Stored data
Content starts

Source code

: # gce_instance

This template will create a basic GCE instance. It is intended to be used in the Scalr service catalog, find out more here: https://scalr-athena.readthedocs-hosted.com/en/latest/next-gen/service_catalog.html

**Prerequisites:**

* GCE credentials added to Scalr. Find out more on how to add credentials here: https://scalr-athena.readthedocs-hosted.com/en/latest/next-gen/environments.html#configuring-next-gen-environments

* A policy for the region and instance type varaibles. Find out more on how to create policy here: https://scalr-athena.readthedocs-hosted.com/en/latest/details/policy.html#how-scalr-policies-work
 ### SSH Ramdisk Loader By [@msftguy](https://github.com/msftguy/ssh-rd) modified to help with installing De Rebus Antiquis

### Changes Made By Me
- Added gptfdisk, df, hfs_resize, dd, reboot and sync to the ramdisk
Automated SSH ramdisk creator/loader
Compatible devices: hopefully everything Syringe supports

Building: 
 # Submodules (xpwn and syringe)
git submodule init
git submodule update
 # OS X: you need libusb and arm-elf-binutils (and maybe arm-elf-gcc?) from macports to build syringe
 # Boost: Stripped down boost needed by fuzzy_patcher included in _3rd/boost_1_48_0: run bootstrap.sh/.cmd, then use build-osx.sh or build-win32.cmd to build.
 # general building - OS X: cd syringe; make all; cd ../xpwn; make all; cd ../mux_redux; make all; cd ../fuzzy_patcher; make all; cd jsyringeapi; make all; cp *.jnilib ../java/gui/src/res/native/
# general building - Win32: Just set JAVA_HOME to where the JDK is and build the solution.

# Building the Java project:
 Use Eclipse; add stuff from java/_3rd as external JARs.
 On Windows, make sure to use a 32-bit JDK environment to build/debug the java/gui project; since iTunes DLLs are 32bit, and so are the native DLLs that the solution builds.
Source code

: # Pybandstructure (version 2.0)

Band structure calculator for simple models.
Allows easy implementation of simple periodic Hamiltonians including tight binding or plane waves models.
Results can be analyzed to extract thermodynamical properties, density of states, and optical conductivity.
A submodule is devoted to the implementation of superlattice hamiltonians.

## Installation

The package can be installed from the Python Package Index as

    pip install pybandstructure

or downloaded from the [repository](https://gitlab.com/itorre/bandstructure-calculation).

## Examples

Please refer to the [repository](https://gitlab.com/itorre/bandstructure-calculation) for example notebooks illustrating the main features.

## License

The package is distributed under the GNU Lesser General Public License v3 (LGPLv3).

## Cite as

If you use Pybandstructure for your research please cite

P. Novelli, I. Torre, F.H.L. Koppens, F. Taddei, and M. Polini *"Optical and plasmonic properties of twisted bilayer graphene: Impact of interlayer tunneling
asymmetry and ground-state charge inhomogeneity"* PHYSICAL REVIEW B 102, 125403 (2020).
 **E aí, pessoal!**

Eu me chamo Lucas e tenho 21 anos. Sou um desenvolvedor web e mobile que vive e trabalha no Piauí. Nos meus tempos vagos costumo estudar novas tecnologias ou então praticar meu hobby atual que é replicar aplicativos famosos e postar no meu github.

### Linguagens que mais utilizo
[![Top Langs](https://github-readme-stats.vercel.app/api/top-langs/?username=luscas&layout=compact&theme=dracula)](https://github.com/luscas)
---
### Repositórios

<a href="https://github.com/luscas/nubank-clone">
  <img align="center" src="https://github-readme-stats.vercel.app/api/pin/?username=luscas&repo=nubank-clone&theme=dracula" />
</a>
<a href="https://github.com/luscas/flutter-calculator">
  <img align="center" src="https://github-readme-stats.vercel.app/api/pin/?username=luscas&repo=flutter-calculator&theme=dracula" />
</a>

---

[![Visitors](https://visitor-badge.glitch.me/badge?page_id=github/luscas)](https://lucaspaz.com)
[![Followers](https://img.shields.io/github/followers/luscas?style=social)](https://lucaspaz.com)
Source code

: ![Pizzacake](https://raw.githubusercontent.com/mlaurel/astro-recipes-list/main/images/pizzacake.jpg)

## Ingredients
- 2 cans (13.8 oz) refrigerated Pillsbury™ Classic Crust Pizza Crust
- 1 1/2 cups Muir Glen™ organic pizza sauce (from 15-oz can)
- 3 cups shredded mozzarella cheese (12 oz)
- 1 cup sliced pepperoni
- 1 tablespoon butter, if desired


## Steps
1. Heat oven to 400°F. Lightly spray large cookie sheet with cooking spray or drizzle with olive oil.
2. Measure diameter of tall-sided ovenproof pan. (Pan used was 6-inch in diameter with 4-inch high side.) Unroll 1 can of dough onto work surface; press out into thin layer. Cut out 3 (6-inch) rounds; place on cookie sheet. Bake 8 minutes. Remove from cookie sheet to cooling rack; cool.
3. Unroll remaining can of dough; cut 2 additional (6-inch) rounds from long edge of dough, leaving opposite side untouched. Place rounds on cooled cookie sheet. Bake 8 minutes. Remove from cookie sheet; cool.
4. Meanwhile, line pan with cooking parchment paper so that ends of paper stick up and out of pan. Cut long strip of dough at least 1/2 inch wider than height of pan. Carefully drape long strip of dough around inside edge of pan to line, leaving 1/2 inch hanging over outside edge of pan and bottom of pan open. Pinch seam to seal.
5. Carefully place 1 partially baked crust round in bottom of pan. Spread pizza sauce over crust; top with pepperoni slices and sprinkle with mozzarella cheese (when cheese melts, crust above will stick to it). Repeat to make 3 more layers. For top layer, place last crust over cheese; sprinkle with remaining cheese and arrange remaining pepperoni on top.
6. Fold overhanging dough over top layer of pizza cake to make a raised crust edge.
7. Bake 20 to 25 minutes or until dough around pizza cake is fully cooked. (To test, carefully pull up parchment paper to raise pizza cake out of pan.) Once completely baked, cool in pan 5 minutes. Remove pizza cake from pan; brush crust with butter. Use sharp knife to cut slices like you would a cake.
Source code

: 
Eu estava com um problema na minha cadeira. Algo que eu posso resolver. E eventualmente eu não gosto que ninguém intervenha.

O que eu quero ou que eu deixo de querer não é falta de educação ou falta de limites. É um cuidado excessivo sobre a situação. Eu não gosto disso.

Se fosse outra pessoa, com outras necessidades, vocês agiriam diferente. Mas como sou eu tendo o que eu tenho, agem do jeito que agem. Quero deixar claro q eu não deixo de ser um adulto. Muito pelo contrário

Content ends
Content starts

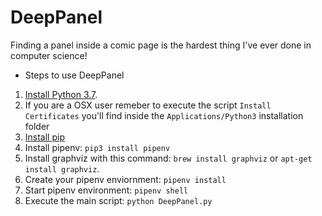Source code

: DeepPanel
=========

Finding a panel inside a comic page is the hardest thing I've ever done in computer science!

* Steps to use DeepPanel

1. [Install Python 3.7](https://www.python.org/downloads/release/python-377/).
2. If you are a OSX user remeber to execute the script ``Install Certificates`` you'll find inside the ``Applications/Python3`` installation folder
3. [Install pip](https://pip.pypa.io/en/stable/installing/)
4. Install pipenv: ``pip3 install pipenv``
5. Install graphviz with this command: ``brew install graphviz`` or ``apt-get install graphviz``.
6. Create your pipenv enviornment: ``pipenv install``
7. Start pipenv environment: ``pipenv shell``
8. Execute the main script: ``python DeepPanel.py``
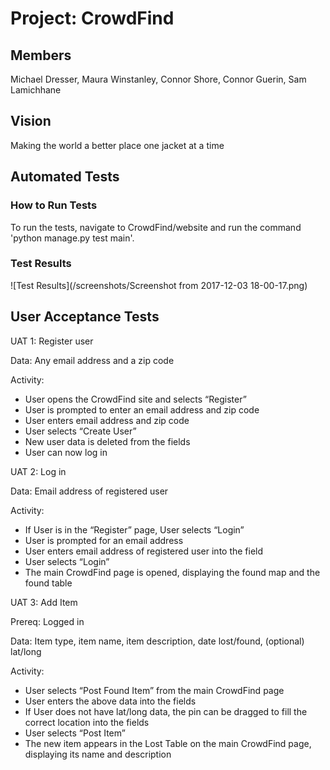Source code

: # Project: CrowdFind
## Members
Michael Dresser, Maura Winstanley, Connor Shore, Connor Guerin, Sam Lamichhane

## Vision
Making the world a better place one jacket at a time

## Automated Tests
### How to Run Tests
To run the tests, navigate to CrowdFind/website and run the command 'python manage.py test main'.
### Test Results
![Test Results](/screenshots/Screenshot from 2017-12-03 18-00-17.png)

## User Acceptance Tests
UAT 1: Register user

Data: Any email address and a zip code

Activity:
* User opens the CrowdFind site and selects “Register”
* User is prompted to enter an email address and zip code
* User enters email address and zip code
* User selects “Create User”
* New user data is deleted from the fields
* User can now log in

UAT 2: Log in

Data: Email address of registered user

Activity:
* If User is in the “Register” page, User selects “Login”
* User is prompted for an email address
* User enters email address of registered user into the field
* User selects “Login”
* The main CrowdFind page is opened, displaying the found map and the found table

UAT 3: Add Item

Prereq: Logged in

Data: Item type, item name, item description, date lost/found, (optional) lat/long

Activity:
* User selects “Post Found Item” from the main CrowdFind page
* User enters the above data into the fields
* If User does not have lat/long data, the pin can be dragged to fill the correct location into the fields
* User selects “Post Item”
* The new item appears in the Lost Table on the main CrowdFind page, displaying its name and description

Content ends

To do |
If a line in the records above has the word "next", copy it out.

Solved exercise |
This template will create a basic GCE instance. It is intended to be used in the Scalr service catalog, find out more here: https://scalr-athena.readthedocs-hosted.com/en/latest/next-gen/service_catalog.html
* GCE credentials added to Scalr. Find out more on how to add credentials here: https://scalr-athena.readthedocs-hosted.com/en/latest/next-gen/environments.html#configuring-next-gen-environments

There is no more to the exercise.